Saturday, June 6, 2015

TMI, Part 2


Katrina Andry
Jonathan Ferrara, New Orleans


I have not been to the Julia Street art galleries for a long time.  An accumulation of disappointing experiences kept me away. These experiences can be separated into two categories: those brought on by the work and those brought on by the galleries themselves. I felt disappointed as an artist and disappointed as a viewer. Things on Julia Street were just not what I was used to. The expectations I arrived with were formed in New York and New York is easy to feel homesick for even if it is not your place of birth, even if you (sometimes) remember well all its frustrations on many fronts including art. The thing about making and looking at art in New York is that is so, so serious. Also, it feels part of something global. When I moved here I couldn't even get a handle on the local use of the vocabulary I thought was universal in contemporary art. But after this many years in New Orleans (7 in August) I feel capable of separating expectations of habit and expectations that stand up to tests of time and rigorous reexamination. This is a part of that reexamination.
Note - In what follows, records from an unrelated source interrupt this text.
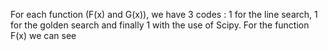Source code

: For each function (F(x) and G(x)), we have 3 codes : 1 for the line search, 1 for the golden search and finally 1 with the use of Scipy. 
For the function F(x) we can see 

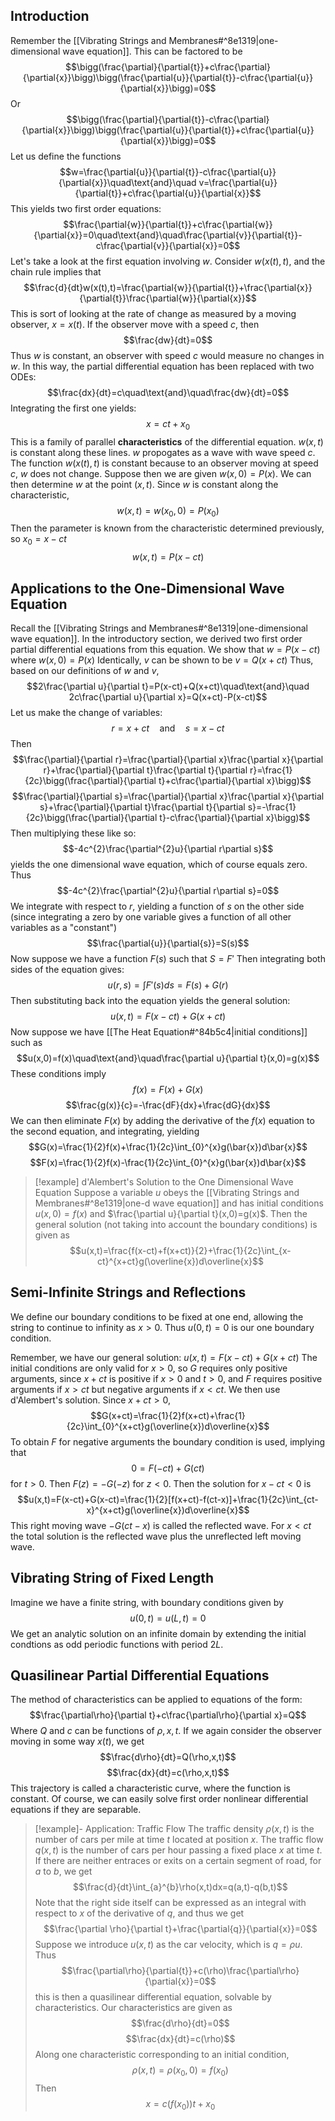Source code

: ## Introduction
Remember the [[Vibrating Strings and Membranes#^8e1319|one-dimensional wave equation]].
This can be factored to be
$$\bigg(\frac{\partial}{\partial{t}}+c\frac{\partial}{\partial{x}}\bigg)\bigg(\frac{\partial{u}}{\partial{t}}-c\frac{\partial{u}}{\partial{x}}\bigg)=0$$Or
$$\bigg(\frac{\partial}{\partial{t}}-c\frac{\partial}{\partial{x}}\bigg)\bigg(\frac{\partial{u}}{\partial{t}}+c\frac{\partial{u}}{\partial{x}}\bigg)=0$$
Let us define the functions 
$$w=\frac{\partial{u}}{\partial{t}}-c\frac{\partial{u}}{\partial{x}}\quad\text{and}\quad v=\frac{\partial{u}}{\partial{t}}+c\frac{\partial{u}}{\partial{x}}$$
This yields two first order equations:
$$\frac{\partial{w}}{\partial{t}}+c\frac{\partial{w}}{\partial{x}}=0\quad\text{and}\quad\frac{\partial{v}}{\partial{t}}-c\frac{\partial{v}}{\partial{x}}=0$$
Let's take a look at the first equation involving $w$. Consider $w(x(t),t)$, and the chain rule implies that
$$\frac{d}{dt}w(x(t),t)=\frac{\partial{w}}{\partial{t}}+\frac{\partial{x}}{\partial{t}}\frac{\partial{w}}{\partial{x}}$$
This is sort of looking at the rate of change as measured by a moving observer, $x=x(t)$. If the observer move with a speed $c$, then 
$$\frac{dw}{dt}=0$$
Thus $w$ is constant, an observer with speed $c$ would measure no changes in $w$.
In this way, the partial differential equation has been replaced with two ODEs:
$$\frac{dx}{dt}=c\quad\text{and}\quad\frac{dw}{dt}=0$$
Integrating the first one yields:
$$x=ct+x_0$$
This is a family of parallel **characteristics** of the differential equation. $w(x,t)$ is constant along these lines. $w$ propogates as a wave with wave speed $c$. The function $w(x(t),t)$ is constant because to an observer moving at speed $c$, $w$ does not change.
Suppose then we are given $w(x,0)=P(x)$. We can then determine $w$ at the point $(x,t)$.
Since $w$ is constant along the characteristic, 
$$w(x,t)=w(x_0,0)=P(x_0)$$
Then the parameter is known from the characteristic determined previously, so $x_0=x-ct$
$$w(x,t)=P(x-ct)$$

## Applications to the One-Dimensional Wave Equation
Recall the [[Vibrating Strings and Membranes#^8e1319|one-dimensional wave equation]]. In the introductory section, we derived two first order partial differential equations from this equation.
We show that $w=P(x-ct)$ where $w(x,0)=P(x)$
Identically, $v$ can be shown to be $v=Q(x+ct)$
Thus, based on our definitions of $w$ and $v$,
$$2\frac{\partial u}{\partial t}=P(x-ct)+Q(x+ct)\quad\text{and}\quad 2c\frac{\partial u}{\partial x}=Q(x+ct)-P(x-ct)$$
Let us make the change of variables:
$$r=x+ct\quad\text{and}\quad s=x-ct$$
Then
$$\frac{\partial}{\partial r}=\frac{\partial}{\partial x}\frac{\partial x}{\partial r}+\frac{\partial}{\partial t}\frac{\partial t}{\partial r}=\frac{1}{2c}\bigg(\frac{\partial}{\partial t}+c\frac{\partial}{\partial x}\bigg)$$
$$\frac{\partial}{\partial s}=\frac{\partial}{\partial x}\frac{\partial x}{\partial s}+\frac{\partial}{\partial t}\frac{\partial t}{\partial s}=-\frac{1}{2c}\bigg(\frac{\partial}{\partial t}-c\frac{\partial}{\partial x}\bigg)$$
Then multiplying these like so:
$$-4c^{2}\frac{\partial^{2}u}{\partial r\partial s}$$
yields the one dimensional wave equation, which of course equals zero.
Thus$$-4c^{2}\frac{\partial^{2}u}{\partial r\partial s}=0$$
We integrate with respect to $r$, yielding a function of $s$ on the other side (since integrating a zero by one variable gives a function of all other variables as a "constant")
$$\frac{\partial{u}}{\partial{s}}=S(s)$$
Now suppose we have a function $F(s)$ such that $S=F'$
Then integrating both sides of the equation gives:
$$u(r,s)=\int F'(s)ds=F(s)+G(r)$$
Then substituting back into the equation yields the general solution:
$$u(x,t)=F(x-ct)+G(x+ct)$$
Now suppose we have [[The Heat Equation#^84b5c4|initial conditions]] such as
$$u(x,0)=f(x)\quad\text{and}\quad\frac{\partial u}{\partial t}(x,0)=g(x)$$
These conditions imply
$$f(x)=F(x)+G(x)$$
$$\frac{g(x)}{c}=-\frac{dF}{dx}+\frac{dG}{dx}$$
We can then eliminate $F(x)$ by adding the derivative of the $f(x)$ equation to the second equation, and integrating, yielding
$$G(x)=\frac{1}{2}f(x)+\frac{1}{2c}\int_{0}^{x}g(\bar{x})d\bar{x}$$
$$F(x)=\frac{1}{2}f(x)-\frac{1}{2c}\int_{0}^{x}g(\bar{x})d\bar{x}$$
>[!example] d'Alembert's Solution to the One Dimensional Wave Equation
>Suppose a variable $u$ obeys the [[Vibrating Strings and Membranes#^8e1319|one-d wave equation]] and has initial conditions $u(x,0)=f(x)$ and $\frac{\partial u}{\partial t}(x,0)=g(x)$.
>Then the general solution (not taking into account the boundary conditions) is given as
>$$u(x,t)=\frac{f(x-ct)+f(x+ct)}{2}+\frac{1}{2c}\int_{x-ct}^{x+ct}g(\overline{x})d\overline{x}$$

## Semi-Infinite Strings and Reflections
We define our boundary conditions to be fixed at one end, allowing the string to continue to infinity as $x>0$.
Thus $u(0,t)=0$ is our one boundary condition.

Remember, we have our general solution: $u(x,t)=F(x-ct)+G(x+ct)$
The initial conditions are only valid for $x>0$, so $G$ requires only positive arguments, since $x+ct$ is positive if $x>0$ and $t>0$, and $F$ requires positive arguments if $x>ct$ but negative arguments if $x<ct$.
We then use d'Alembert's solution. Since $x+ct>0$,
$$G(x+ct)=\frac{1}{2}f(x+ct)+\frac{1}{2c}\int_{0}^{x+ct}g(\overline{x})d\overline{x}$$
To obtain $F$ for negative arguments the boundary condition is used, implying that
$$0=F(-ct)+G(ct)$$ for $t>0$.
Then $F(z)=-G(-z)$ for $z<0$.
Then the solution for $x-ct<0$ is 
$$u(x,t)=F(x-ct)+G(x-ct)=\frac{1}{2}[f(x+ct)-f(ct-x)]+\frac{1}{2c}\int_{ct-x}^{x+ct}g(\overline{x})d\overline{x}$$
This right moving wave $-G(ct-x)$ is called the reflected wave. For $x<ct$ the total solution is the reflected wave plus the unreflected left moving wave.

## Vibrating String of Fixed Length
Imagine we have a finite string, with boundary conditions given by
$$u(0,t)=u(L,t)=0$$
We get an analytic solution on an infinite domain by extending the initial condtions as odd periodic functions with period $2L$.

## Quasilinear Partial Differential Equations
The method of characteristics can be applied to equations of the form:
$$\frac{\partial\rho}{\partial t}+c\frac{\partial\rho}{\partial x}=Q$$
Where $Q$ and $c$ can be functions of $\rho, x,t$.
If we again consider the observer moving in some way $x(t)$, we get
$$\frac{d\rho}{dt}=Q(\rho,x,t)$$
$$\frac{dx}{dt}=c(\rho,x,t)$$
This trajectory is called a characteristic curve, where the function is constant. Of course, we can easily solve first order nonlinear differential equations if they are separable.
>[!example]- Application: Traffic Flow
>The traffic density $\rho(x,t)$ is the number of cars per mile at time $t$ located at position $x$. The traffic flow $q(x,t)$ is the number of cars per hour passing a fixed place $x$ at time $t$.
>If there are neither entraces or exits on a certain segment of road, for $a$ to $b$, we get
>$$\frac{d}{dt}\int_{a}^{b}\rho(x,t)dx=q(a,t)-q(b,t)$$
>Note that the right side itself can be expressed as an integral with respect to $x$ of the derivative of $q$, and thus we get
>$$\frac{\partial \rho}{\partial t}+\frac{\partial{q}}{\partial{x}}=0$$
>Suppose we introduce $u(x,t)$ as the car velocity, which is $q=\rho u$. Thus
>$$\frac{\partial\rho}{\partial{t}}+c(\rho)\frac{\partial\rho}{\partial{x}}=0$$
>this is then a quasilinear differential equation, solvable by characteristics.
>Our characteristics are given as
>$$\frac{d\rho}{dt}=0$$
>$$\frac{dx}{dt}=c(\rho)$$
>Along one characteristic corresponding to an initial condition,
>$$\rho(x,t)=\rho(x_0,0)=f(x_0)$$
>Then
>$$x=c(f(x_0))t+x_0$$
Today I went to Jonathan Ferrara. The front room (which is really the only room suitable for looking at large-scale works) was filled with large-scale woodcut reduction prints by Katrina Andry. The prints were dense with pattern, marks, color, and imagery. This visual texture was complex and engaging. The subject dealt with racial and gender politics but took time to decode. There was so much going on visually that they invited a long viewing with the layers of meaning slowly emerging from the work. Within the images there were quilt patterns (American, I would guess), and patterns of animal pelts (African, I think). There were also props: fruit, serpents, and some furniture featured in these tableaux. 

Courtesy of JONATHAN FERRARA GALLERY, New Orleans
My favorite piece depicts a woman singing, her hair curly, natural, a halo framing her face; her expression and posture are open and joyful. But imposed on her face is a watermelon slice, not easy to make out at first. In the far background is a quilt-like pattern, made up of flowers and spears, maybe. Behind the singer was an inverted map of the United States made of wavy bands of deep red and blue, dotted with white keyhole shapes that could also represent people. In the foregrown is a picket fence and in front of it (viewer -side) hands that appear to be clapping. This piece is loaded. I looked at it for a long time. Then I read the title, which was written at the bottom of the print: The Keys to the Gated Community and White Acceptance. Oh no, I said out loud.

I  read all of the titles: Genetic Inferiority: Darwin's Theory of White Superiority and Black Unintelligence, Congratulations You Made It!: Working Your Way Up the American Caste System, The Jungle Bunny Gave You Fever. The Only Cure is to Fuck the Bunny. She Wants It., and so on. Here is the problem I had with these titles: what the titles stated in words got across more powerfully in the work itself. The exclusion of the titles renders the work more broadly about race, gender and power, and maybe the artist wanted to be precise. I believe that any intelligent viewer would be able to deconstruct these images effectively and that any ambiguity would be an asset. Artwork, independent of written directive, allows the viewer to arrive at a unique kind of knowledge. Visual knowledge is not subject to the limits of language; this is the great potential of visual art. In this show the titles were a kind of reiteration like a comedian explaining the joke, like—I learned this one recently—a hat wearing a hat. The work itself was much smarter than the titles, which were merely clever. 

There are many ways that artists are currently expected to explain themselves and explain their work. Information is expected to accompany artwork. I think artists have internalized this precept and sometimes use the title line to give the work another little something, tell the viewer a little more, to over explain. Conversational titles (like "The Jungle Bunny Gave You...") can almost be categorized: wistful or cheeky. This is a trend I first remember noticing in the early 2000s. Once a trend is identifiable it ought to be reconsidered. Even writers have been instructed: show don't tell. Shouldn't artists be encouraged to do the same? 

All that said, the work in this show was serious, ambitious, and well worth seeing. So Julia Street worked out pretty well. I live here now, in New Orleans; David Zwirner does not. I’m okay with that. Mostly.